抑制上游转录因子2的表达对胃癌BGC-823细胞增殖和凋亡的影响

Effect of Inhibiting Upstream Transcription Factor 2 Expression on Proliferation and Apoptosis of Gastric Cancer BGC-823 Cells

目的 探讨上游转录因子2(USF2)对人胃癌BGC-823细胞增殖和凋亡的影响。方法 使用Lipofectamine^(TM)3000转染试剂将USF2 siRNA转染至BGC-823细胞(siRNA-USF2组)中,同时设空白对照组和阴性对照组(siRNA-NC组)。实时荧光定量PCR法检测转染后的BGC-823细胞中USF2mRNA的表达。Westernblot实验检测转染后BGC-823细胞中USF2蛋白的表达。CCK-8和平板克隆实验检测每组BGC-823细胞的增殖能力和克隆形成能力。流式细胞术检测各组胃癌细胞的凋亡情况。Western blot实验检测各组BGC-823细胞增殖相关蛋白增殖细胞核抗原(PCNA)及凋亡相关蛋白Bax和Bcl-2的表达水平。结果 与空白对照组和siRNA-NC组相比,siRNA-USF2组细胞USF2 mRNA和蛋白表达显著降低(均P<0.05)。转染后72 h,siRNA-USF2组的吸光度值低于空白对照组(P<0.05)。与空白对照组和siRNA-NC组比较,siRNA-USF2组BGC-823细胞中的克隆数明显较少(P<0.05)。空白对照组、siRNA-NC组和siRNA-USF2组胃癌BGC-823细胞的凋亡率差异具有统计学意义(P<0.05)。与空白对照组和si RNA-NC组比较,si RNA-USF2组BGC-823细胞中PCNA和Bcl-2蛋白表达减少,Bax蛋白表达增加(P<0.05)。结论 抑制USF2表达能够抑制人胃癌细胞的增殖,诱导其凋亡。USF2抑制剂可能在胃癌治疗中具有重要价值。

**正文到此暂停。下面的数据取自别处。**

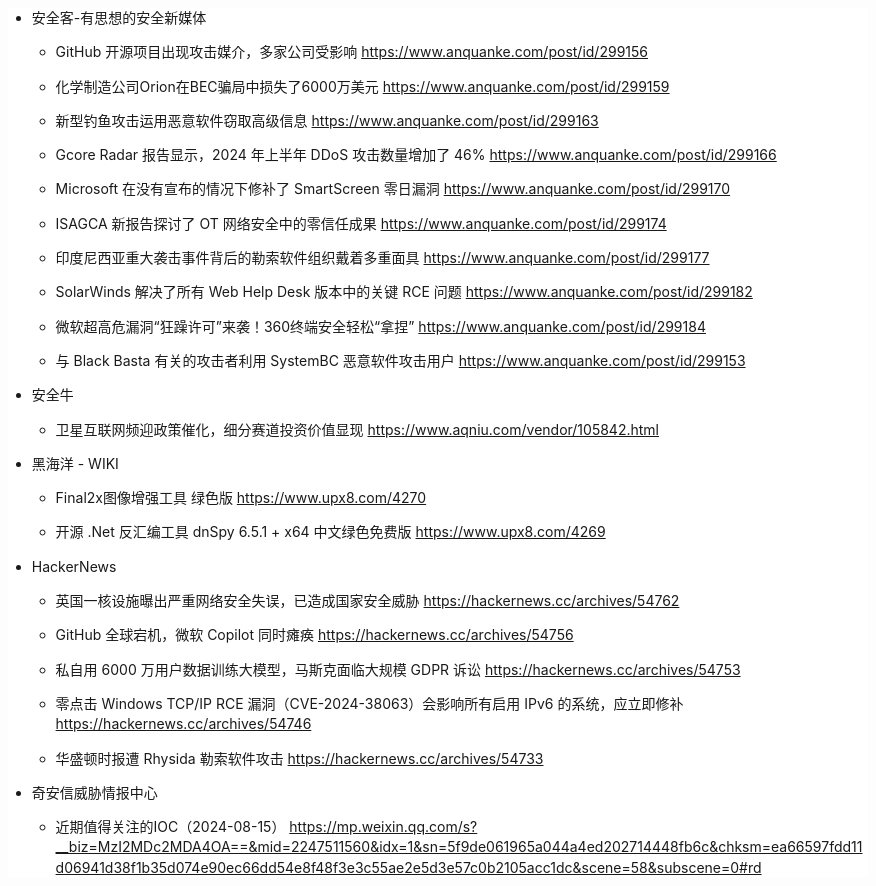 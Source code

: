- 安全客-有思想的安全新媒体
  - GitHub 开源项目出现攻击媒介，多家公司受影响
https://www.anquanke.com/post/id/299156

  - 化学制造公司Orion在BEC骗局中损失了6000万美元
https://www.anquanke.com/post/id/299159

  - 新型钓鱼攻击运用恶意软件窃取高级信息
https://www.anquanke.com/post/id/299163

  - Gcore Radar 报告显示，2024 年上半年 DDoS 攻击数量增加了 46%
https://www.anquanke.com/post/id/299166

  - Microsoft 在没有宣布的情况下修补了 SmartScreen 零日漏洞
https://www.anquanke.com/post/id/299170

  - ISAGCA 新报告探讨了 OT 网络安全中的零信任成果
https://www.anquanke.com/post/id/299174

  - 印度尼西亚重大袭击事件背后的勒索软件组织戴着多重面具
https://www.anquanke.com/post/id/299177

  - SolarWinds 解决了所有 Web Help Desk 版本中的关键 RCE 问题
https://www.anquanke.com/post/id/299182

  - 微软超高危漏洞“狂躁许可”来袭！360终端安全轻松“拿捏”
https://www.anquanke.com/post/id/299184

  - 与 Black Basta 有关的攻击者利用 SystemBC 恶意软件攻击用户
https://www.anquanke.com/post/id/299153

- 安全牛
  - 卫星互联网频迎政策催化，细分赛道投资价值显现
https://www.aqniu.com/vendor/105842.html

- 黑海洋 - WIKI
  - Final2x图像增强工具 绿色版
https://www.upx8.com/4270

  - 开源 .Net 反汇编工具 dnSpy 6.5.1 + x64 中文绿色免费版
https://www.upx8.com/4269

- HackerNews
  - 英国一核设施曝出严重网络安全失误，已造成国家安全威胁
https://hackernews.cc/archives/54762

  - GitHub 全球宕机，微软 Copilot 同时瘫痪
https://hackernews.cc/archives/54756

  - 私自用 6000 万用户数据训练大模型，马斯克面临大规模 GDPR 诉讼
https://hackernews.cc/archives/54753

  - 零点击 Windows TCP/IP RCE 漏洞（CVE-2024-38063）会影响所有启用 IPv6 的系统，应立即修补
https://hackernews.cc/archives/54746

  - 华盛顿时报遭 Rhysida 勒索软件攻击
https://hackernews.cc/archives/54733

- 奇安信威胁情报中心
  - 近期值得关注的IOC（2024-08-15）
https://mp.weixin.qq.com/s?__biz=MzI2MDc2MDA4OA==&mid=2247511560&idx=1&sn=5f9de061965a044a4ed202714448fb6c&chksm=ea66597fdd11d06941d38f1b35d074e90ec66dd54e8f48f3e3c55ae2e5d3e57c0b2105acc1dc&scene=58&subscene=0#rd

Objective To investigate the effect of upstream transcription factor 2(USF2) on the proliferation and apoptosis of human gastric cancer BGC-823 cells. Methods Lipofectamine^(TM)3000 transfection reagent was used to transfect USF2 siRNA into BGC-823 cells(siRNA-USF2 group). Blank control and negative control(siRNANC) groups were also prepared. The mRNA and protein expression levels of USF2 in transfected BGC-823 cells were detected by real-time fluorescence quantitative PCR and Western blot, respectively. The proliferation and clone formation abilities of BGC-823 cells in each group were investigated by CCK-8 and plate cloning assay.The apoptosis of gastric cancer cells was examined by flow cytometry. The expression levels of PCNA and apoptosis-related proteins Bax and Bcl-2 in BGC-823 cells were measured by Western blot. Results Compared with those in the blank control and siRNA-NC groups, the mRNA and protein expression levels of USF2 significantly decreased in the siRNA-USF2 group(P<0.05). At 72 h after transfection, the absorbance in the si RNA-USF2 group was lower than that in the blank control group(P<0.05). Compared with that in the blank control and siRNA-NC groups, the number of BGC-823 cell clones significantly decreased in the siRNA-USF2 group(P<0.05). The apoptosis rate of BGC-823 cells significantly differed among the blank control, siRNANC, and siRNA-USF2 groups(P<0.05). Compared with those in the blank control and siRNA-NC groups, the expression of PCNA and Bcl-2 protein decreased and that of Bax protein increased in the siRNA-USF2 group(P<0.05). Conclusion Inhibiting USF2 expression can suppress the proliferation of human gastric cancer cells and induce their apoptosis. USF2 inhibitors may have important value in the treatment of gastric cancer.